期刊
BRAIN STIMULATION
卷 6, 期 5, 页码 718-726出版社
ELSEVIER SCIENCE INC
DOI: 10.1016/j.brs.2013.02.001
关键词
Epilepsy; Responsive neurostimulation; Impedance; Current-controlled stimulation; Electrode-tissue interface
资金
- Boston Scientific, consulting for NLT Spine
- Zimmer. Dr. Williams reports patents in the areas of electrocorticography and implantable brain electrodes
Long-term stability of the electrode tissue interface may be required to maintain optimal neural recording with subdural and deep brain implants and to permit appropriate delivery of neuromodulation therapy. Although short-term changes in impedance at the electrode tissue interface are known to occur, long-term changes in impedance have not previously been examined in detail in humans.

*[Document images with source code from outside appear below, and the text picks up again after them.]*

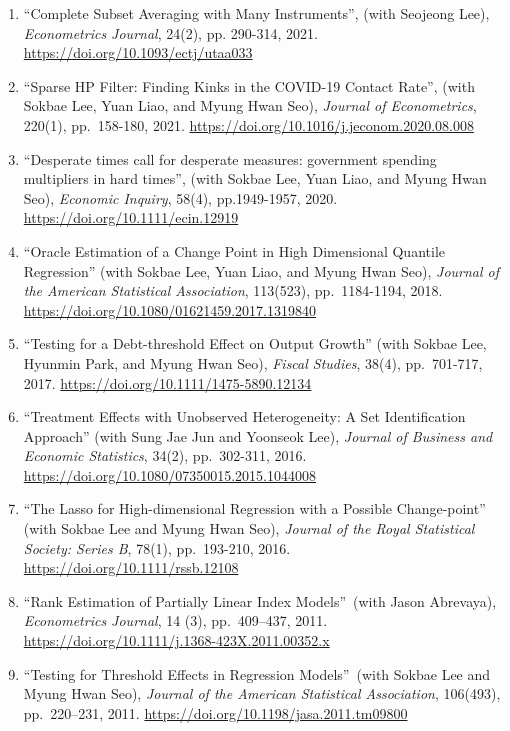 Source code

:\documentclass[12pt]{article}
\begin{document}
\begin{enumerate}
\item ``Complete Subset Averaging with Many Instruments'',  (with Seojeong Lee), \textit{Econometrics Journal}, 24(2), pp. 290-314, 2021. \url{https://doi.org/10.1093/ectj/utaa033}

\item ``Sparse HP Filter: Finding Kinks in the COVID-19 Contact Rate'',  (with Sokbae Lee, Yuan Liao, and Myung Hwan Seo), \textit{Journal of Econometrics}, 220(1), pp.\ 158-180, 2021. \url{https://doi.org/10.1016/j.jeconom.2020.08.008}

\item ``Desperate times call for desperate measures: government spending multipliers in hard times'', (with Sokbae Lee, Yuan Liao, and Myung Hwan Seo), \textit{Economic Inquiry}, 58(4), pp.1949-1957, 2020. \url{https://doi.org/10.1111/ecin.12919}

\item ``Oracle Estimation of a Change Point in High Dimensional Quantile Regression'' (with Sokbae Lee, Yuan Liao, and Myung Hwan Seo), \textit{Journal of the American Statistical Association}, 113(523), pp.\ 1184-1194, 2018. \url{https://doi.org/10.1080/01621459.2017.1319840}

\item ``Testing for a Debt-threshold Effect on Output Growth'' (with Sokbae Lee, Hyunmin Park, and Myung Hwan Seo), \textit{Fiscal Studies}, 38(4), pp.\ 701-717, 2017. \url{https://doi.org/10.1111/1475-5890.12134}

\item ``Treatment Effects with Unobserved Heterogeneity: A Set Identification Approach'' (with Sung Jae Jun and Yoonseok Lee), \textit{Journal of Business and Economic Statistics}, 34(2), pp.\ 302-311, 2016. \url{https://doi.org/10.1080/07350015.2015.1044008}

\item ``The Lasso for High-dimensional Regression with a Possible Change-point'' (with Sokbae Lee and Myung Hwan Seo),  \textit{Journal of the Royal Statistical Society: Series B}, 78(1), pp.\ 193-210, 2016. \url{https://doi.org/10.1111/rssb.12108}

\item \textquotedblleft Rank Estimation of Partially Linear
Index Models\textquotedblright\ (with Jason Abrevaya), \textit{Econometrics Journal}, 14 (3), pp.\ 409--437, 2011. \url{https://doi.org/10.1111/j.1368-423X.2011.00352.x}

\item \textquotedblleft Testing for Threshold Effects in
Regression Models\textquotedblright\ (with Sokbae Lee and Myung Hwan Seo),
\textit{Journal of the American Statistical Association},
106(493), pp.\ 220--231, 2011. \url{https://doi.org/10.1198/jasa.2011.tm09800}


\end{enumerate}
\end{document}
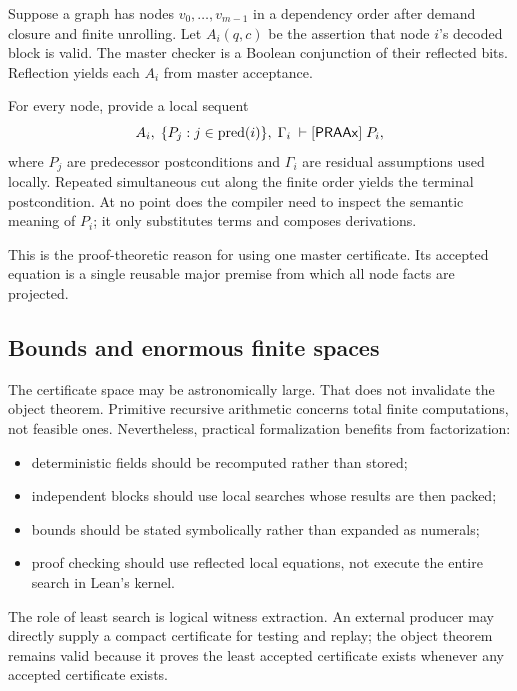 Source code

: Suppose a graph has nodes \(v_0,\ldots,v_{m-1}\) in a dependency order after demand closure and finite unrolling.  Let \(A_i(q,c)\) be the assertion that node \(i\)'s decoded block is valid.  The master checker is a Boolean conjunction of their reflected bits.  Reflection yields each \(A_i\) from master acceptance.

For every node, provide a local sequent
\begin{equation}
  A_i,\;\{P_j:j\in\operatorname{pred}(i)\},\;\Gamma_i
  \;\vdash[\mathsf{PRAAx}]\;P_i,
  \label{eq:local-node-sequent}
\end{equation}
where \(P_j\) are predecessor postconditions and \(\Gamma_i\) are residual assumptions used locally.  Repeated simultaneous cut along the finite order yields the terminal postcondition.  At no point does the compiler need to inspect the semantic meaning of \(P_i\); it only substitutes terms and composes derivations.

This is the proof-theoretic reason for using one master certificate.  Its accepted equation is a single reusable major premise from which all node facts are projected.

\subsection{Bounds and enormous finite spaces}

The certificate space may be astronomically large.  That does not invalidate the object theorem.  Primitive recursive arithmetic concerns total finite computations, not feasible ones.  Nevertheless, practical formalization benefits from factorization:

\begin{itemize}[leftmargin=2em]
\item deterministic fields should be recomputed rather than stored;
\item independent blocks should use local searches whose results are then packed;
\item bounds should be stated symbolically rather than expanded as numerals;
\item proof checking should use reflected local equations, not execute the entire search in Lean's kernel.
\end{itemize}

The role of least search is logical witness extraction.  An external producer may directly supply a compact certificate for testing and replay; the object theorem remains valid because it proves the least accepted certificate exists whenever any accepted certificate exists.
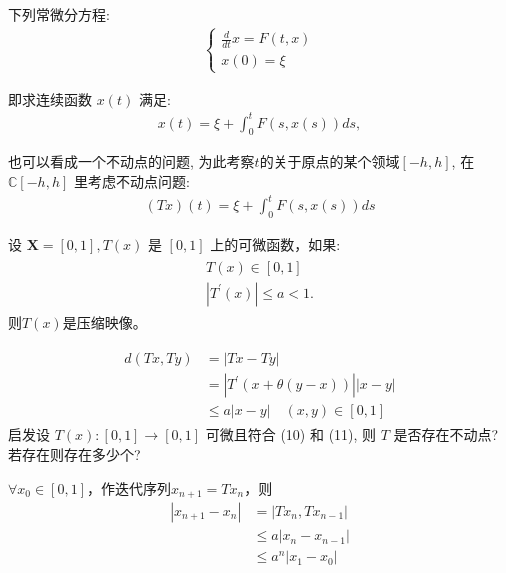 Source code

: 下列常微分方程:
\begin{align}
    \left\{\begin{array}{l}
    \frac{d}{d t} x=F(t, x) \\
    x(0)=\xi
    \end{array}\right.
\end{align}

即求连续函数 $x(t)$ 满足:
\begin{align}
    x(t)=\xi+\int_0^t F(s, x(s)) d s,
\end{align}

也可以看成一个不动点的问题, 为此考察$t$的关于原点的某个领域$[-h, h]$, 在$\mathbb{C}[-h, h]$ 里考虑不动点问题:
\begin{align}
    (T x)(t)=\xi+\int_0^t F(s, x(s)) d s
\end{align}

\begin{example}
    设 $\mathbf{X}=[0,1], T(x)$ 是 $[0,1]$ 上的可微函数，如果:
    \begin{align*}
        \begin{gathered}
            T(x) \in[0,1] \\
            \left|T^{\prime}(x)\right| \leq a<1 .
        \end{gathered}
    \end{align*}
则$T(x)$是压缩映像。
\end{example}
\begin{solution}
    \begin{align*}
        \begin{aligned}
            d(T x, T y) & =|T x-T y| \\
            & =\left|T^{\prime}(x+\theta(y-x))\right||x-y| \\
            & \leq a|x-y| \quad(x, y) \in[0,1]
        \end{aligned}
    \end{align*}
启发设 $T(x):[0,1] \rightarrow[0,1]$ 可微且符合 (10) 和 (11), 则 $T$ 是否存在不动点? 若存在则存在多少个?
\end{solution}

$\forall x_0\in[0, 1]$，作迭代序列$x_{n+1} = Tx_n$，则
\begin{align}
    |x_{n+1} - x_n| & = |Tx_n, Tx_{n-1}| \nonumber\\
    &\leqslant a|x_n - x_{n-1}|\nonumber \\
    &\leqslant a^n|x_1-x_0|
\end{align}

To provide further information about short- and long-term impedance changes in chronically implanted electrodes, a dataset from 191 persons with medically intractable epilepsy participating in a trial of an investigational responsive neurostimulation device (the RNS (R) System, NeuroPace, Inc.) was reviewed. Monopolar impedance measurements were available for 391 depth and subdural leads containing a total of 1564 electrodes; measurements were available for median 802 days post-implant (range 28-1634). Although there were statistically significant short-term impedance changes, long-term impedance was stable after one year. Impedances for depth electrodes transiently increased during the third week after lead implantation and impedances for subdural electrodes increased over 12 weeks post-implant, then were stable over the subsequent long-term follow-up. Both depth and subdural electrode impedances demonstrated long-term stability, suggesting that the quality of long-term electrographic recordings (the data used to control responsive brain stimulation) can be maintained over time. (C) 2013 Elsevier Inc. All rights reserved.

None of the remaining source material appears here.